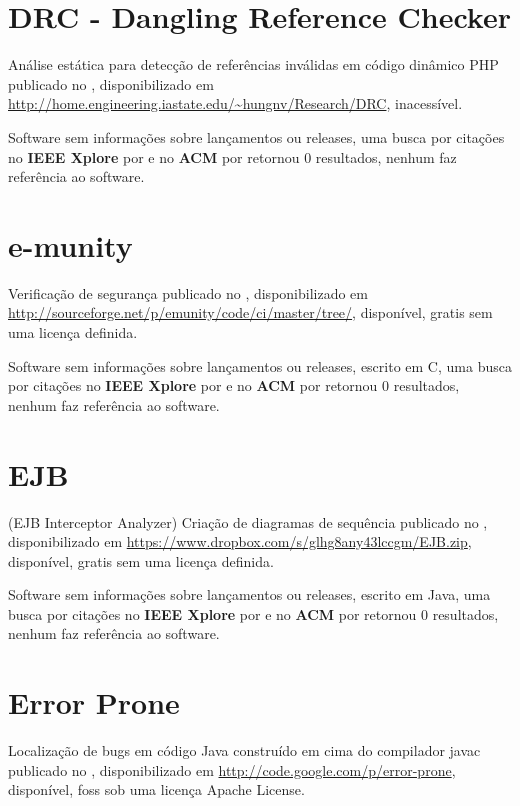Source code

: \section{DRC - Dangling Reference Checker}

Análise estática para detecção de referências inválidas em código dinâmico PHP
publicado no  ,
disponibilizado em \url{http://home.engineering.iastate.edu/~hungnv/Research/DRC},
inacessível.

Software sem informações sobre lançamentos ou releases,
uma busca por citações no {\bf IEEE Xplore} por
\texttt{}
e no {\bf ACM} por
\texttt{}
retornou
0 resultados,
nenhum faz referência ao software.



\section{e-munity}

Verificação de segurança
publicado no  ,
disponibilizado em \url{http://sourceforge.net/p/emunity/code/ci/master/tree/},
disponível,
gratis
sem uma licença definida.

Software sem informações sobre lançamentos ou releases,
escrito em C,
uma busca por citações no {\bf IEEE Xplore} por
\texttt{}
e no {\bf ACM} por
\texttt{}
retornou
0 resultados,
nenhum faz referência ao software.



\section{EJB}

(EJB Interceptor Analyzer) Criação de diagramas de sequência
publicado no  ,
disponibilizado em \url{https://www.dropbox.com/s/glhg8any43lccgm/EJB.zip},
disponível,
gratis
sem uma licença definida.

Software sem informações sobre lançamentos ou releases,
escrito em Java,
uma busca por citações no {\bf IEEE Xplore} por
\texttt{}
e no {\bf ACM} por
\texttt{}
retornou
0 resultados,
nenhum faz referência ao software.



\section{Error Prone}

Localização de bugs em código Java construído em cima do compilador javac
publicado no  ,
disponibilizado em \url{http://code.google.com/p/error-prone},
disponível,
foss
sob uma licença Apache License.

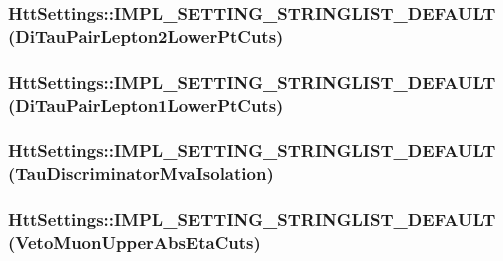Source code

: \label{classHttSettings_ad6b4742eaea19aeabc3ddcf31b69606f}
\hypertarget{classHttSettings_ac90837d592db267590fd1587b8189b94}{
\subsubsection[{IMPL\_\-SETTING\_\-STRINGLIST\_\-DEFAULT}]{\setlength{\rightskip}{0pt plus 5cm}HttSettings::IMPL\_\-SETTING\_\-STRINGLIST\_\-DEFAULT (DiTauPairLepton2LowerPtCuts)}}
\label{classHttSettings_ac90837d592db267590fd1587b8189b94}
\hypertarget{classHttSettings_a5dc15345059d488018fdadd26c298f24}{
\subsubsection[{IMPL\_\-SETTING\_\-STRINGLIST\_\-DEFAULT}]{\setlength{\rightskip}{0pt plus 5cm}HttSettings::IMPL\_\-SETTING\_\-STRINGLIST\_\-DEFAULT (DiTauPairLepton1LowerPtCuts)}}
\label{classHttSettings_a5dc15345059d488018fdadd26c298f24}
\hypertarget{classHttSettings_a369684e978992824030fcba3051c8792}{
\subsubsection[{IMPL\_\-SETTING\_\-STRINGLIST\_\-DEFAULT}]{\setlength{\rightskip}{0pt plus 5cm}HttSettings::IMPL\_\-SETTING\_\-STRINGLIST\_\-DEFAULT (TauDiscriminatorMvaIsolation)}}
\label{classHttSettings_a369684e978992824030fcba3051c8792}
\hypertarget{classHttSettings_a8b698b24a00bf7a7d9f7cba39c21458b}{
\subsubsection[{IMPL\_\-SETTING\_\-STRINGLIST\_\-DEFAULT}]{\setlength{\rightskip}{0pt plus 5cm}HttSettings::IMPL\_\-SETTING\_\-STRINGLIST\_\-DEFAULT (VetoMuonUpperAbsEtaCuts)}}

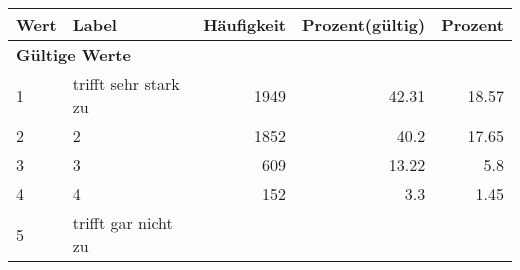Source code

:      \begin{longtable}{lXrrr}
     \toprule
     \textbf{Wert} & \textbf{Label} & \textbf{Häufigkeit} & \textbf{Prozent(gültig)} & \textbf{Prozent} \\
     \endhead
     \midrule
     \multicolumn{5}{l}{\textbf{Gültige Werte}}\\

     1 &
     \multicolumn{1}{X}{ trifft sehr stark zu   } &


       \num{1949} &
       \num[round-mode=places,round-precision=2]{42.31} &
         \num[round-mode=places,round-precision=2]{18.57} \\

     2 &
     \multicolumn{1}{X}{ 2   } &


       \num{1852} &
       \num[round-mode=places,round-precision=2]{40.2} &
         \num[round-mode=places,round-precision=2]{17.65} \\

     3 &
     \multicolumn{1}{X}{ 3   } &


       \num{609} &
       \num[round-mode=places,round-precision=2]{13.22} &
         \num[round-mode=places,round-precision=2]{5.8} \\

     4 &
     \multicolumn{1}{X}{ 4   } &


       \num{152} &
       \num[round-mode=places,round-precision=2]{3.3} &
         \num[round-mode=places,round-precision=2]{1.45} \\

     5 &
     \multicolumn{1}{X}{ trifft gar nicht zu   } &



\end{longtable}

########

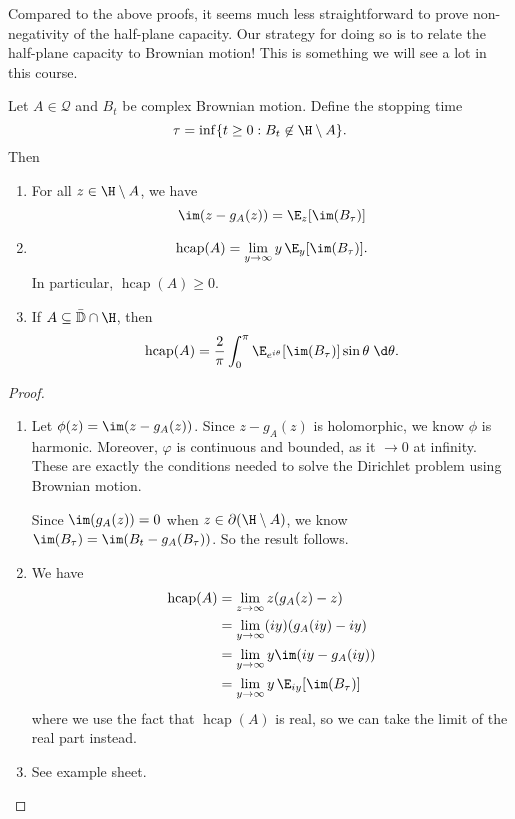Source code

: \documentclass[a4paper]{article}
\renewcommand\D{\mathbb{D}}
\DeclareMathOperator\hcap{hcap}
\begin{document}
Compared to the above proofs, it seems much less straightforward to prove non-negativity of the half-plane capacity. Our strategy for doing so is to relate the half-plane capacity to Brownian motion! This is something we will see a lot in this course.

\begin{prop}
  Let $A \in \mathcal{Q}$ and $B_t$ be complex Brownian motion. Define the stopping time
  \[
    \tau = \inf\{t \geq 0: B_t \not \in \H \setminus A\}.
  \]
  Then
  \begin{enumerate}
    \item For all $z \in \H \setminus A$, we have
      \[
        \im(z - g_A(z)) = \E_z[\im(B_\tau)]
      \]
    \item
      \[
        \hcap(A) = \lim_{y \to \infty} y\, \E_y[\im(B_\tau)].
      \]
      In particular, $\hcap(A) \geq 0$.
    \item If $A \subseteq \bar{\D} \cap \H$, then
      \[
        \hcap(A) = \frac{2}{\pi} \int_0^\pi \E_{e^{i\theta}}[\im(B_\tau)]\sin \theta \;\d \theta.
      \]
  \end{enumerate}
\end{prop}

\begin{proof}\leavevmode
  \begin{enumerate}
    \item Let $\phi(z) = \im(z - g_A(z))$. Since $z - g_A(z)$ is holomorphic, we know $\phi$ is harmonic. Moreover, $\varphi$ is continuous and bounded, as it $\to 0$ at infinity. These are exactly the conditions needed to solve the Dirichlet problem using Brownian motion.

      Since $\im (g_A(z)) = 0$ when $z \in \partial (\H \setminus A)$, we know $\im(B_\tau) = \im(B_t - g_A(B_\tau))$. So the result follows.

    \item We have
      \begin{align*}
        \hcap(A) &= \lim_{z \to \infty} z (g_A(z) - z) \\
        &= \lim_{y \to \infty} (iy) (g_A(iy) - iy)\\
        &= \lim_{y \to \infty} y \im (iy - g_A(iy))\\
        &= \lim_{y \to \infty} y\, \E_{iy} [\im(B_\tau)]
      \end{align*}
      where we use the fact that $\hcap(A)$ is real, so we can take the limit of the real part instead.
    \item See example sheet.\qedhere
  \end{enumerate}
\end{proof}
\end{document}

########

◆ **WORK ITEM**
Filter the records above down to the lines containing "plus".

◆ **EXERCISE RESULT**
\subsubsection[{IMPL\_\-SETTING\_\-STRINGLIST\_\-DEFAULT}]{\setlength{\rightskip}{0pt plus 5cm}HttSettings::IMPL\_\-SETTING\_\-STRINGLIST\_\-DEFAULT (DiTauPairLepton2LowerPtCuts)}}
\subsubsection[{IMPL\_\-SETTING\_\-STRINGLIST\_\-DEFAULT}]{\setlength{\rightskip}{0pt plus 5cm}HttSettings::IMPL\_\-SETTING\_\-STRINGLIST\_\-DEFAULT (DiTauPairLepton1LowerPtCuts)}}
\subsubsection[{IMPL\_\-SETTING\_\-STRINGLIST\_\-DEFAULT}]{\setlength{\rightskip}{0pt plus 5cm}HttSettings::IMPL\_\-SETTING\_\-STRINGLIST\_\-DEFAULT (TauDiscriminatorMvaIsolation)}}
\subsubsection[{IMPL\_\-SETTING\_\-STRINGLIST\_\-DEFAULT}]{\setlength{\rightskip}{0pt plus 5cm}HttSettings::IMPL\_\-SETTING\_\-STRINGLIST\_\-DEFAULT (VetoMuonUpperAbsEtaCuts)}}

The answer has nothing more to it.